▸ Work request:
Print nothing except the lines of the listing below from the line with "### HuggingFace ▷" to the line with "- **Discussion on", each exactly as written, both ends included.

=== Given data ===

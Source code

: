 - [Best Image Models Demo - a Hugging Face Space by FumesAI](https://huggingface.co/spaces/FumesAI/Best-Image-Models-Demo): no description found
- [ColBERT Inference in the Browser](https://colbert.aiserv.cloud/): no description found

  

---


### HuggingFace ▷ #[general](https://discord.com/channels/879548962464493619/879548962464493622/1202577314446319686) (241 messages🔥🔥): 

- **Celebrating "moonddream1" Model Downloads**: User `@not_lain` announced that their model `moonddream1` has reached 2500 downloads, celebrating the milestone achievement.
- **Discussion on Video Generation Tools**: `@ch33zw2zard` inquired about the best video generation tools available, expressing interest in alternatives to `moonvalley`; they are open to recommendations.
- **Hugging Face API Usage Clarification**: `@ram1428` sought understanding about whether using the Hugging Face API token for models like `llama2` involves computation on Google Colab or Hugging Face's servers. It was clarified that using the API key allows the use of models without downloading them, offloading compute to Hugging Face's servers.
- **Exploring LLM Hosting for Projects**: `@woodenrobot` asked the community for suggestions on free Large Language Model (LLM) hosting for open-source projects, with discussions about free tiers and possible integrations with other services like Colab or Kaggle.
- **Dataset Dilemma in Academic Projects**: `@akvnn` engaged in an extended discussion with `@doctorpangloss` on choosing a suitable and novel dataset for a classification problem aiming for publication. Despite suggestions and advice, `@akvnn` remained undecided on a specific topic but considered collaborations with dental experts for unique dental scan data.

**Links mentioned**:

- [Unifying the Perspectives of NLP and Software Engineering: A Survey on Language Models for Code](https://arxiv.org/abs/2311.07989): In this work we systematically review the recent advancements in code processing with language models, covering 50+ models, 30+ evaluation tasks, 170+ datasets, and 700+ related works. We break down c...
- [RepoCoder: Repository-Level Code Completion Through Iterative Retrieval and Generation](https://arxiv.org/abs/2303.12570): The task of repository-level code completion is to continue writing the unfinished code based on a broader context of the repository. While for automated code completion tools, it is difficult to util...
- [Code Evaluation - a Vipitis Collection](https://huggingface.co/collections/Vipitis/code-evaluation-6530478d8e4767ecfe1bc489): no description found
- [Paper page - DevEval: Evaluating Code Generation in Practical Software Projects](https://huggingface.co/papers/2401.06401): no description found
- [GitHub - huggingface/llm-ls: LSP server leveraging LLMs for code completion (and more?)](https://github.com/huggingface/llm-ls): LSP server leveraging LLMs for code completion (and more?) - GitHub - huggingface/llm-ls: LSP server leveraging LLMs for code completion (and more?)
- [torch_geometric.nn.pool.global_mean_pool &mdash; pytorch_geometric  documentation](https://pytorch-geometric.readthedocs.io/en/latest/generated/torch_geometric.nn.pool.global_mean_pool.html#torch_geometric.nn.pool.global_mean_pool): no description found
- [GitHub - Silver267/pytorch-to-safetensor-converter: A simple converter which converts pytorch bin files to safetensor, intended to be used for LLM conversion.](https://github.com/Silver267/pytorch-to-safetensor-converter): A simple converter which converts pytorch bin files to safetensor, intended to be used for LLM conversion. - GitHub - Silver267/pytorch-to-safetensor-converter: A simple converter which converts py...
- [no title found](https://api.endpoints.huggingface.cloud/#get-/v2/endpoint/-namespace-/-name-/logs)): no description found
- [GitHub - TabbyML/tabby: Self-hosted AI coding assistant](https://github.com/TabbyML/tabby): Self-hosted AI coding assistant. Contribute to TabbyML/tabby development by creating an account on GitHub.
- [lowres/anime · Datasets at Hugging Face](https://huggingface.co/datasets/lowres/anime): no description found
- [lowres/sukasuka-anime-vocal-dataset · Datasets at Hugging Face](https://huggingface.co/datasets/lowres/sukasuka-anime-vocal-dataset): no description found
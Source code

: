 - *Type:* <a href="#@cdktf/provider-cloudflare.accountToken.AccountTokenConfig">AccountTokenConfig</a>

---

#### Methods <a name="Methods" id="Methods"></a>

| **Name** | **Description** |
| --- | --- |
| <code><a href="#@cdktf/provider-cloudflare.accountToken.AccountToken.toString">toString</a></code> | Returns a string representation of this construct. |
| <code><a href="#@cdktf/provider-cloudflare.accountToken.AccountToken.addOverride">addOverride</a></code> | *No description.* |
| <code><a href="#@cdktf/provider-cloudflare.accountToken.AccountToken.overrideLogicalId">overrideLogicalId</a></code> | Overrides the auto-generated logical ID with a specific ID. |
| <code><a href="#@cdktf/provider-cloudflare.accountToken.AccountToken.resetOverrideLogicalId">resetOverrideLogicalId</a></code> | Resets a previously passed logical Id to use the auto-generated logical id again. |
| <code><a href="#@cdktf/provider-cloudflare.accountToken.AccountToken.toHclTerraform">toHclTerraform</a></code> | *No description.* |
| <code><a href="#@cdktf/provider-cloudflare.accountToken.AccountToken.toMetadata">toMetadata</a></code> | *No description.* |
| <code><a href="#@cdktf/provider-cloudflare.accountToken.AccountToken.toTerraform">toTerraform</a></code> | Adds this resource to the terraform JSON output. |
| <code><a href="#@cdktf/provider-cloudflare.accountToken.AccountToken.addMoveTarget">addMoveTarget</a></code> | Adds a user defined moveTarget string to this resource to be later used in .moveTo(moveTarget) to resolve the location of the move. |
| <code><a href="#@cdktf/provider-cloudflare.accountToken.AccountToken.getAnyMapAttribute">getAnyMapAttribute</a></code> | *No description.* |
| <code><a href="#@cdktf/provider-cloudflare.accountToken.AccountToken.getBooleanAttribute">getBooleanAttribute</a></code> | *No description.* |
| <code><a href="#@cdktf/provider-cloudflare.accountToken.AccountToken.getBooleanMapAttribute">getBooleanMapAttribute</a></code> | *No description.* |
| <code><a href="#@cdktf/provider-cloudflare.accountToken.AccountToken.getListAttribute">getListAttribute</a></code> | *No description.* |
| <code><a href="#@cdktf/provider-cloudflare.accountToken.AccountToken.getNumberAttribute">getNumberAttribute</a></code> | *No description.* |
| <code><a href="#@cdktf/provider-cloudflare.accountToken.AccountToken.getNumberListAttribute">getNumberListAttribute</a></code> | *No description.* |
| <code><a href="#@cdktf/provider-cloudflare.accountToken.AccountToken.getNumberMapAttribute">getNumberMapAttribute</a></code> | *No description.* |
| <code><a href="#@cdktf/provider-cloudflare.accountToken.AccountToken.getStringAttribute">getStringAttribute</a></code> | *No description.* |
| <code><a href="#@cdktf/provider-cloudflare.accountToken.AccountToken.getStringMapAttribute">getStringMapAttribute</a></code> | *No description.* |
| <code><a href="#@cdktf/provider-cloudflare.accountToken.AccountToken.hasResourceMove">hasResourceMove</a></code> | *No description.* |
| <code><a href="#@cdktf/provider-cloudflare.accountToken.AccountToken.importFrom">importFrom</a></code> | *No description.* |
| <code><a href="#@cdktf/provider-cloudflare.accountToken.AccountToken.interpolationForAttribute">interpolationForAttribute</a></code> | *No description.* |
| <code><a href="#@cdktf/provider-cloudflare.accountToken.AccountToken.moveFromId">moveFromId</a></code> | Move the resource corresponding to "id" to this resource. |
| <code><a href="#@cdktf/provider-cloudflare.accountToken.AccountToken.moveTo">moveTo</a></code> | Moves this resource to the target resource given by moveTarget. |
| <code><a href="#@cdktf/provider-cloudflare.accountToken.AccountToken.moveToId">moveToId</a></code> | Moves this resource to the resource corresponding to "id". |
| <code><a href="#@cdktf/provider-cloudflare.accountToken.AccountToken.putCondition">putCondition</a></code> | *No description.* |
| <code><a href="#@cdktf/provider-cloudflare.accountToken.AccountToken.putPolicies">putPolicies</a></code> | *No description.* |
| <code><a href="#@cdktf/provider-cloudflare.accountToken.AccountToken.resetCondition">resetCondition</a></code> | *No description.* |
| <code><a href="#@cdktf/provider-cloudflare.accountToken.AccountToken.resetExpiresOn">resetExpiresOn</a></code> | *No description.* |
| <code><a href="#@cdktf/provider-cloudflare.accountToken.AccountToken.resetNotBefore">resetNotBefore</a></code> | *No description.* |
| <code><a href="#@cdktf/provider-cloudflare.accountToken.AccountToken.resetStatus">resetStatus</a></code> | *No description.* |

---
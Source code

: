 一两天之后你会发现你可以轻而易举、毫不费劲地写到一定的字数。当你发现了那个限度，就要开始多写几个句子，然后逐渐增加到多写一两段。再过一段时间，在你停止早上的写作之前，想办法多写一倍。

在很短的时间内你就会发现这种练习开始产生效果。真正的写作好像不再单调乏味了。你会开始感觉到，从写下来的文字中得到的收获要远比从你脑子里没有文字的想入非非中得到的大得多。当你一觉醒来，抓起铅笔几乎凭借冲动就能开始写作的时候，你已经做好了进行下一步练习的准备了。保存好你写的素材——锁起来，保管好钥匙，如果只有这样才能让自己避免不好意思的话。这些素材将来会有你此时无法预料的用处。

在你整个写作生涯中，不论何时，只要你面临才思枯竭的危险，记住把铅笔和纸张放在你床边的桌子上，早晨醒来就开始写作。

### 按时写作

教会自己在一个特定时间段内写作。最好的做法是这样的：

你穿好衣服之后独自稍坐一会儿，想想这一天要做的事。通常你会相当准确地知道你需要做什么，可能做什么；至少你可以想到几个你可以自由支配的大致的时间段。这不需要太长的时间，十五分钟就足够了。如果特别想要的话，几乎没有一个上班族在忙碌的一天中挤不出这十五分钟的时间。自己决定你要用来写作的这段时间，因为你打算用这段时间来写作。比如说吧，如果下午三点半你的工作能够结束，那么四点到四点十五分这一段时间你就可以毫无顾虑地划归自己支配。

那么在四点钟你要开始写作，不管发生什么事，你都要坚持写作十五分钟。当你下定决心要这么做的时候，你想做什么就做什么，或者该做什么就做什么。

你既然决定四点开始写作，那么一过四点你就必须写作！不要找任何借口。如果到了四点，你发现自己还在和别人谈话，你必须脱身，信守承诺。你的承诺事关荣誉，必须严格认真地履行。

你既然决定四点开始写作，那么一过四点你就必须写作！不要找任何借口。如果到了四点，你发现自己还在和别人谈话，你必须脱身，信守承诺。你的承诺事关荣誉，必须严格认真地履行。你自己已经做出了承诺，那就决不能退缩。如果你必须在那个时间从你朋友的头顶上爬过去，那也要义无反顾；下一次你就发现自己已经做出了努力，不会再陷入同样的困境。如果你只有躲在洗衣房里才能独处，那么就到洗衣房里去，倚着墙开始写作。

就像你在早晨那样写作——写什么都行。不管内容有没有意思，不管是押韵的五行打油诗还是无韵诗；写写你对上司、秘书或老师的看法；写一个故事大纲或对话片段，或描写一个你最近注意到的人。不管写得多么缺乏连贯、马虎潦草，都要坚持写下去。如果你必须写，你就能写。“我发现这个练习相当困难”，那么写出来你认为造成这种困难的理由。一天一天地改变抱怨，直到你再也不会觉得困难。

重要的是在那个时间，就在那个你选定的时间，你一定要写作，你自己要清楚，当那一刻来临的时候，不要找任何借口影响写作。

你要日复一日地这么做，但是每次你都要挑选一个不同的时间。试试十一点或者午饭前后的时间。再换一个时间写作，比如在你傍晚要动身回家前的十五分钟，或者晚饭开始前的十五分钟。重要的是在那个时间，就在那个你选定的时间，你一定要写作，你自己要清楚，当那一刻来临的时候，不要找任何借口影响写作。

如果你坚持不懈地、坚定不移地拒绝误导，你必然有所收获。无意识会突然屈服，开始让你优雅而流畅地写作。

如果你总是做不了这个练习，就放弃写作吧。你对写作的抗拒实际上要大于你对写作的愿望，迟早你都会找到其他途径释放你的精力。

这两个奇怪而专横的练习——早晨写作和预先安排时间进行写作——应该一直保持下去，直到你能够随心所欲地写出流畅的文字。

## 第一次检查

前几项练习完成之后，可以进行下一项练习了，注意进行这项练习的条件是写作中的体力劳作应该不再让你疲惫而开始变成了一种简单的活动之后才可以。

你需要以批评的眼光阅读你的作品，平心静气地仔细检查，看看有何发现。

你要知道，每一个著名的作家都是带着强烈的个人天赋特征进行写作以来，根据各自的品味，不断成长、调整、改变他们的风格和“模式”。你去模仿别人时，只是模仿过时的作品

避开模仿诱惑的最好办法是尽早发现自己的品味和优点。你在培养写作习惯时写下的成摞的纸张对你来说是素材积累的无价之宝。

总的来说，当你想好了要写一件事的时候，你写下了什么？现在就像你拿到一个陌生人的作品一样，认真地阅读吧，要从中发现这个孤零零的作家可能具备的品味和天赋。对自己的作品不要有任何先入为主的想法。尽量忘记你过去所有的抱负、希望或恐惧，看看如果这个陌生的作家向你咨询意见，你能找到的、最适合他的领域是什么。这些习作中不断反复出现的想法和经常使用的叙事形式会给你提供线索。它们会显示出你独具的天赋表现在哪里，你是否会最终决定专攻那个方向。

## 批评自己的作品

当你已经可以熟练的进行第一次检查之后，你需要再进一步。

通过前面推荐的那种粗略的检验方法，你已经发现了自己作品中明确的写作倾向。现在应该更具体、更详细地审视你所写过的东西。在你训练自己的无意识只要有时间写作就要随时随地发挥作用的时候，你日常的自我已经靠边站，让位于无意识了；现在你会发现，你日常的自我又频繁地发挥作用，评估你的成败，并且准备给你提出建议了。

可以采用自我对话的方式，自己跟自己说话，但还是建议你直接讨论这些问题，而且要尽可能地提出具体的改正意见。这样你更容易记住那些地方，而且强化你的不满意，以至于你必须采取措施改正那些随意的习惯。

===

▸ Completed exercise:
### HuggingFace ▷ #[general](https://discord.com/channels/879548962464493619/879548962464493622/1202577314446319686) (241 messages🔥🔥): 

- **Celebrating "moonddream1" Model Downloads**: User `@not_lain` announced that their model `moonddream1` has reached 2500 downloads, celebrating the milestone achievement.
- **Discussion on Video Generation Tools**: `@ch33zw2zard` inquired about the best video generation tools available, expressing interest in alternatives to `moonvalley`; they are open to recommendations.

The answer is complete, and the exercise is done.